Activity 2.3.2.
Let \(k = g(t)\) be the function that tracks the \(x\)-coordinate of a point traversing the unit circle counterclockwise from \((1,0)\text{.}\) That is, \(g(t) = \cos(t)\text{.}\) Use the information we know about the unit circle that is summarized in Figure 2.3.1 (with 16 labeled special points) to respond to the following questions.
(a)
What is the exact value of \(\cos(\frac{\pi}{6})\text{?}\) of \(\cos(\frac{5\pi}{6})\text{?}\) \(\cos(-\frac{\pi}{3})\text{?}\)
(b)
Complete the following table with the exact values of \(k\) that correspond to the stated inputs.

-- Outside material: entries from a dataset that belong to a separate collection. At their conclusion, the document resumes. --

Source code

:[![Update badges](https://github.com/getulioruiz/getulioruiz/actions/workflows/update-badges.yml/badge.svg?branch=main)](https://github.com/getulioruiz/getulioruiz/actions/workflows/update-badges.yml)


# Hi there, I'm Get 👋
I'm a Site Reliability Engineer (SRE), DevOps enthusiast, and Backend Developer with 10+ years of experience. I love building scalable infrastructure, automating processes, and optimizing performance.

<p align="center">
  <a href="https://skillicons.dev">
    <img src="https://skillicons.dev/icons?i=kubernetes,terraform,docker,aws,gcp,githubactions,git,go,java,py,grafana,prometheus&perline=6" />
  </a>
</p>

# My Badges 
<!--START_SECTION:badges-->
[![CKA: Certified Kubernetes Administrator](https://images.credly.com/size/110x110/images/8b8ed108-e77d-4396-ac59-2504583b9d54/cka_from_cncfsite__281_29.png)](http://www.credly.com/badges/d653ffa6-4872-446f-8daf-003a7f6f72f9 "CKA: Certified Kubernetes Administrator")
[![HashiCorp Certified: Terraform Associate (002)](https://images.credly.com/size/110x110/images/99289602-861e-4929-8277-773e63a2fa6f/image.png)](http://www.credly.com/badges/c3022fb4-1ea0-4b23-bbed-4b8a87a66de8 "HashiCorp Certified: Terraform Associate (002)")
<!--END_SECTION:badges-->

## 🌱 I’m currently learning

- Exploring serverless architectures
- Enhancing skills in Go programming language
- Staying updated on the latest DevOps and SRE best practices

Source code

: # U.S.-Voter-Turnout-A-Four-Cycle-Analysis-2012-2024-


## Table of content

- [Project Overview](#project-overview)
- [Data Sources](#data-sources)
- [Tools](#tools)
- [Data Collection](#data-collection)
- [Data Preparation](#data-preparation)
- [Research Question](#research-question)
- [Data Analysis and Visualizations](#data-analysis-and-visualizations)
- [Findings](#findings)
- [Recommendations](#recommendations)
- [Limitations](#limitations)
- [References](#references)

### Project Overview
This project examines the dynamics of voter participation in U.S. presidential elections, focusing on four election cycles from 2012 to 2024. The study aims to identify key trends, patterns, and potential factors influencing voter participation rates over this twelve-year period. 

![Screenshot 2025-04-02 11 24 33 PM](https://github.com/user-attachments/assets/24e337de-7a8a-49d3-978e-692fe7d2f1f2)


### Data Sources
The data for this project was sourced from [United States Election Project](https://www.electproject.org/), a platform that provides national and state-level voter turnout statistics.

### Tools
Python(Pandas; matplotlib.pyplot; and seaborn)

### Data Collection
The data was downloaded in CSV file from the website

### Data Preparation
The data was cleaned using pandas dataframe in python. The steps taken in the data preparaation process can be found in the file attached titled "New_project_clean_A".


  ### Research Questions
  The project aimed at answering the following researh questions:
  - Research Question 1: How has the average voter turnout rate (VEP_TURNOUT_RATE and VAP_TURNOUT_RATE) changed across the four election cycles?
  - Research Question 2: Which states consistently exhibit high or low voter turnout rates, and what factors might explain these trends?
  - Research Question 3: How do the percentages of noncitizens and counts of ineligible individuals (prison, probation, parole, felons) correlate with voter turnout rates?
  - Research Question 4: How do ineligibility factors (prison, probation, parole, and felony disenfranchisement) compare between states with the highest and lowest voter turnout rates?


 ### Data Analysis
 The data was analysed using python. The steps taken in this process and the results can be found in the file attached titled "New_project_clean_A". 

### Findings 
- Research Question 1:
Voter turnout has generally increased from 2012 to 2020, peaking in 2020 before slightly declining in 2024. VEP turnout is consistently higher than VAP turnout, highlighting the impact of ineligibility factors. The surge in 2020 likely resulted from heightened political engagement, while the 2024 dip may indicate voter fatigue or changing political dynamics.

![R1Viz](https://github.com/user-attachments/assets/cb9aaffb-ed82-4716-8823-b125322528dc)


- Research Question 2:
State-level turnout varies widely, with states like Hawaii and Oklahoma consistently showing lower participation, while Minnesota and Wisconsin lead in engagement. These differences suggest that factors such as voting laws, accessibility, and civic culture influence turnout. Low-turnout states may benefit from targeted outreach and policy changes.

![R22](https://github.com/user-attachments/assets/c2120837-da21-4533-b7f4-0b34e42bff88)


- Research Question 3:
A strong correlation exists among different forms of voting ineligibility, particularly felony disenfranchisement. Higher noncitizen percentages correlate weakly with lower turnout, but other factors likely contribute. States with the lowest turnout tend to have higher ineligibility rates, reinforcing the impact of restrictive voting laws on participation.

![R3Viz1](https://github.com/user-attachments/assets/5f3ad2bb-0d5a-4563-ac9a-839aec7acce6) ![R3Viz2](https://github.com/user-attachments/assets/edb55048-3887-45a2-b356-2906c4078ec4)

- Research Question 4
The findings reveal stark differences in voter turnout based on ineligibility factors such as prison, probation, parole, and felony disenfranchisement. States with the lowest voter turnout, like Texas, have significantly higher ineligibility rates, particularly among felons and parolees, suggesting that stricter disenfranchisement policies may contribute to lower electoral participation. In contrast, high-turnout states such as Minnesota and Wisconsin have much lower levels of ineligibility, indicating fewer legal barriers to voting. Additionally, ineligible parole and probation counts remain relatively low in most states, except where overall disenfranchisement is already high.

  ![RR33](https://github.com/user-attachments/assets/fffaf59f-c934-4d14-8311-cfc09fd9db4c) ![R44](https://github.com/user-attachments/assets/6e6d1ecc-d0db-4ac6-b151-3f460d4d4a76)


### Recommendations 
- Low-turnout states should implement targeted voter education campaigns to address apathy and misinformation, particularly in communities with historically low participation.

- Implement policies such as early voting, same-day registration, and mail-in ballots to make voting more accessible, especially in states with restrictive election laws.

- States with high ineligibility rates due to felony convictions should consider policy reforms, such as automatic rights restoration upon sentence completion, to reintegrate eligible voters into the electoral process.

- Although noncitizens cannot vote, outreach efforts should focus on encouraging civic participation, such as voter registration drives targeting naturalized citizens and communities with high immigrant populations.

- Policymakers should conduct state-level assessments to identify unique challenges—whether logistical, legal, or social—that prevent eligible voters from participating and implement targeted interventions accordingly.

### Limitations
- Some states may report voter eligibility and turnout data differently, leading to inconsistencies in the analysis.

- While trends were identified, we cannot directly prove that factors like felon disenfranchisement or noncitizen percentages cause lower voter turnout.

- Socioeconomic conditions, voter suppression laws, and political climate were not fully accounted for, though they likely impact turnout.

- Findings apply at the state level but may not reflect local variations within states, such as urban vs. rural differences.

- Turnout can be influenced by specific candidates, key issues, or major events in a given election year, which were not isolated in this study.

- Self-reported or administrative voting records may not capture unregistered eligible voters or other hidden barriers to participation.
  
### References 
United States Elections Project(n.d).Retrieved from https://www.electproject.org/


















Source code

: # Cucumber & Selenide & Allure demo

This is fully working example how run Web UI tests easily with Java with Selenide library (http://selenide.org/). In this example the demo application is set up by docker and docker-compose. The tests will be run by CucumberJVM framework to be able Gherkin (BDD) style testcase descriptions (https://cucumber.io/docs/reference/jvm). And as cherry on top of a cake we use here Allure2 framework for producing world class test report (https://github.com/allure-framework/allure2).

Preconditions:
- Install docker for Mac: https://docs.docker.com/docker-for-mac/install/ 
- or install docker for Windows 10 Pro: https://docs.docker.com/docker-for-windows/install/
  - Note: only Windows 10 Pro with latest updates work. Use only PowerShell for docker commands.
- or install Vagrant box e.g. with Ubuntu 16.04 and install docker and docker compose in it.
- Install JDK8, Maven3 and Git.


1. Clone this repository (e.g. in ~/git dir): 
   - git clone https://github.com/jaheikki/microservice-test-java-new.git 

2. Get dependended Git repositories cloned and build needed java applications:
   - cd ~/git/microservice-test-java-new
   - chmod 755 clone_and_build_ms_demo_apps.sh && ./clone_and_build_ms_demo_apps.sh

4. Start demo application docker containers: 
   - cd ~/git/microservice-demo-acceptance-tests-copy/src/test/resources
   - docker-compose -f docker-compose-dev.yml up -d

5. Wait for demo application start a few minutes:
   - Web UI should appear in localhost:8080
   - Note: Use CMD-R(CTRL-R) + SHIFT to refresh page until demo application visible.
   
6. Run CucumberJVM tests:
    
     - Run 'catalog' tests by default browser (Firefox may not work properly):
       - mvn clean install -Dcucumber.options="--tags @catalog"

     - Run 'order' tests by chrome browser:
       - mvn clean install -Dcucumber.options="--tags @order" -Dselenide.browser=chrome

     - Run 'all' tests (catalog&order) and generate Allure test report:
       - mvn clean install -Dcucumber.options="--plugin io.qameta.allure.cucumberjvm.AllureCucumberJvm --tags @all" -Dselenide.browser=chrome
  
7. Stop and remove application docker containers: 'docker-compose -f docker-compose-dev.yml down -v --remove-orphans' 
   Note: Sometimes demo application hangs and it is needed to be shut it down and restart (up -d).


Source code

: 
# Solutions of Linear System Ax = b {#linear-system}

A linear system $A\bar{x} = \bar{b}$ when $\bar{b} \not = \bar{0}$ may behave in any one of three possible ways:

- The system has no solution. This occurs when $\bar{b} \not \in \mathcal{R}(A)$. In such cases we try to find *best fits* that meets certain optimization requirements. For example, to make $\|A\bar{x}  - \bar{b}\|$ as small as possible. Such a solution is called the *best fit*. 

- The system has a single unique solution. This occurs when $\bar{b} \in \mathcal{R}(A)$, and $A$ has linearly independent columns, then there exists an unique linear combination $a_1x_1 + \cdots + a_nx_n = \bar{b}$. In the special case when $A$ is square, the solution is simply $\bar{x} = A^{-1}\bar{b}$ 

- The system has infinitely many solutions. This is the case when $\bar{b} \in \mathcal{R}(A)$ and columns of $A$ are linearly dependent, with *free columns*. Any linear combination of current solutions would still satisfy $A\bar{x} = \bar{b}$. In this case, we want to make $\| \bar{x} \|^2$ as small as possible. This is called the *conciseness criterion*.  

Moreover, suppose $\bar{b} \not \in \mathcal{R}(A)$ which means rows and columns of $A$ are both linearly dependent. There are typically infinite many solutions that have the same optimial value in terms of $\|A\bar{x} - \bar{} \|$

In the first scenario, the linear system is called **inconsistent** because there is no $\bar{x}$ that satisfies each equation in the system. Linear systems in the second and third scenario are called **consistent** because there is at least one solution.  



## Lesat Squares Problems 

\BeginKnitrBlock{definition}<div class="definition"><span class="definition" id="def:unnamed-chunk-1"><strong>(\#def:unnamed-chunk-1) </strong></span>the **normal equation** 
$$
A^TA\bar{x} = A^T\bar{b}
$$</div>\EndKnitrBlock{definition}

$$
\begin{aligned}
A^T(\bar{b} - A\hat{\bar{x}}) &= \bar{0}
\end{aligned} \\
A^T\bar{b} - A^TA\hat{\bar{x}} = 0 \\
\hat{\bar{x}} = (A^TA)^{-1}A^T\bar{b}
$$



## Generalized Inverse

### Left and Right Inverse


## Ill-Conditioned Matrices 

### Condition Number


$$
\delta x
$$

| \(t\) | \(0\) | \(\frac{\pi}{6}\) | \(\frac{\pi}{4}\) | \(\frac{\pi}{3}\) | \(\frac{\pi}{2}\) | \(\frac{2\pi}{3}\) | \(\frac{3\pi}{4}\) | \(\frac{5\pi}{6}\) | \(\pi\) |
| \(k\) | |||||||||
| \(t\) | \(\pi\) | \(\frac{7\pi}{6}\) | \(\frac{5\pi}{4}\) | \(\frac{4\pi}{3}\) | \(\frac{3\pi}{2}\) | \(\frac{5\pi}{3}\) | \(\frac{7\pi}{4}\) | \(\frac{11\pi}{6}\) | \(2\pi\) |
| \(k\) | |||||||||
(c)
On the axes provided in the following figure, sketch an accurate graph of \(k = \cos(t)\text{.}\) Label the exact location of several key points on the curve.
(d)
What is the exact value of \(\cos( \frac{11\pi}{4} )\text{?}\) of \(\cos( \frac{14\pi}{3} )\text{?}\)
(e)
(f)
How is the graph of \(k = \cos(t)\) different from the graph of \(h = \sin(t)\text{?}\) How are the graphs similar?